A separate trend in the study and analysis of hate speech is exemplified by Nikolai Girenko’s school of sociohumanistic expert investigation. Unfortunately, his tragic death in 2004 brought an end to the development of this approach.34 In a small pamphlet, Girenko suggested that it was not so much the formal aspect, the level of expression of a given text (i.e., what linguistics is about) that should be analyzed so much as the level of its content, i.e., the belief model, the identification of which is the essence of analysis: “Basically it is the semantic tenor [of a text] that will be primarily involved this model of propaganda.”35 It was proposed that the semantic tenor of texts is fundamental in determining the social danger of these kinds of actions. This school was greeted with hostility by all the linguist authors listed above and by psychologists, who pointed out that the methodological framework of socio-humanities research is not sufficiently specific or conceptually refined.36

Authors whose methodologies ignore intertextual reality, primarily the possibility of irony, artistic provocation, religious diversity, or simply criticism, constitute a separate group of methodologies. A good example is Igor Ponkin, who, in his textbook on extremism, cites the term “sandfucker” from the animated series South Park or sacred texts of Krishna as examples of extremist text.37 Ponkin essentially follows the logic which interprets any reference to the “negative” or the use of “negative lexical units” toward a particular group as a sign of extremism. Essentially following this same investigatory logic, the authors of another text assert that accusing the United Russia party of fascism is a genuine sign of extremism.38

To sum up, therefore, the methods in question have numerous problems, the main one apparently being linguists’ inability to interpret the textual pragmatics that most often become the object of examination in courts, i.e., political and literary texts.39

Texts with special pragmatics in forensic linguistic investigation

One of the first guidelines on the linguist’s expert work in extremism cases contained an example of this kind of investigation, namely the interview of Malika Yandarbieva,40 in which the author concludes that this text unquestionably qualifies as extremist based on an analysis using her proposed methodology. One can only concur with A. A. Smirnov’s opinion that, “from the standpoint of linguistic pragmatics, this conclusion is untenable”.41 Let us add that it is likewise untenable from the common sense viewpoint: the authors of the investigation suggested that the statements of the separatist Yandarbiev’s widow be considered extremist solely because, in imparting her view of the world, she contrasted “we” (which included herself, Maskhadov, and Basaev as representatives of the Chechen people) and “they,” a “generalized image of Russia that is seen negatively”. Given the political context of the contrast between Chechen separatists and federal authorities, it would be extremely strange to expect a different view of the world from the widow of a separatist leader murdered by Russian special agents.

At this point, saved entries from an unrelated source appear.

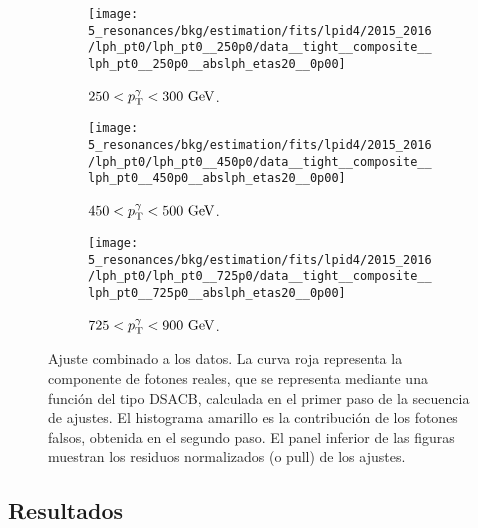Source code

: \begin{enumerate}
        \begin{figure}[bth!]
            \centering
            \begin{subfigure}[h]{0.32\linewidth}
                \centering
                \texttt{[image: 5\_resonances/bkg/estimation/fits/lpid4/2015\_2016/lph\_pt0/lph\_pt0\_\_250p0/data\_\_tight\_\_composite\_\_lph\_pt0\_\_250p0\_\_abslph\_etas20\_\_0p00]}
                \caption{\(250 < p_{\text{T}}^{\gamma} < 300~\text{GeV}\).}
            \end{subfigure}
            \begin{subfigure}[h]{0.32\linewidth}
                \centering
                \texttt{[image: 5\_resonances/bkg/estimation/fits/lpid4/2015\_2016/lph\_pt0/lph\_pt0\_\_450p0/data\_\_tight\_\_composite\_\_lph\_pt0\_\_450p0\_\_abslph\_etas20\_\_0p00]}
                \caption{\(450 < p_{\text{T}}^{\gamma} < 500~\text{GeV}\).}
            \end{subfigure}
            \begin{subfigure}[h]{0.32\linewidth}
                \centering
                \texttt{[image: 5\_resonances/bkg/estimation/fits/lpid4/2015\_2016/lph\_pt0/lph\_pt0\_\_725p0/data\_\_tight\_\_composite\_\_lph\_pt0\_\_725p0\_\_abslph\_etas20\_\_0p00]}
                \caption{\(725 < p_{\text{T}}^{\gamma} < 900~\text{GeV}\).}
            \end{subfigure}
            \caption{Ajuste combinado a los datos. La curva roja representa la componente de fotones reales, que se representa mediante una función del tipo \ac{DSACB}, calculada en el primer paso de la secuencia de ajustes. El histograma amarillo es la contribución de los fotones falsos, obtenida en el segundo paso. El panel inferior de las figuras muestran los residuos normalizados (o pull) de los ajustes.}
            \label{fig:bkg:estimation:fits_tightID_data}
        \end{figure}
\end{enumerate}





\subsection{Resultados}
\label{subsec:bkg:estimation:results}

Therefore, in its very first use, the Guild’s methodology demonstrated its insensitivity to the pragmatic objectives of a text, essentially to any text — political, religious and even literary. Notoriously famous is the attempt to ban quotation from William Shakespear’s Hamlet monologue because of its direct appeal to violence.42 This led to what appears to be repeated abuse of the methodology for analysis of texts on different subjects, primarily political. The example of the text “Samaia konstruktivnaia partiia” [The most constructive party”] has already been cited; it seems that none of the methodologies discussed above specifies exceptions, i.e. takes into account the pragmatics of the text, considering it proven by default that they are “true,” i.e. that they coincide with the intention, as A. A. Smirnov rightly points out. Indeed, any text, from religious to literary, from a political leaflet to a political parody, not only becomes a subject of examination, but is also judged as “extremism”. Examples of the use of psychological methodologies for identifying “intentions in the text” in question are highlighted separately for this reason. Limonov’s text, “Programma nenasilstvennogo grazhdanskogo soprotivlenia v politseiskom gosudarstve” [Program for nonviolent civil resistance in a police state”] is declared extremist on the basis, for example, of “destructive” demands“not to fill out tax returns”.43 Aside from the simple doubt that psychology has anything whatsoever to do with this analysis, it is indicative that this text expressly talks about nonviolence, pursuing peaceful civil protest, and indeed expresses suspicion of extremism, which would have to be ruled out because it appeal an appeal to illegitimate violence.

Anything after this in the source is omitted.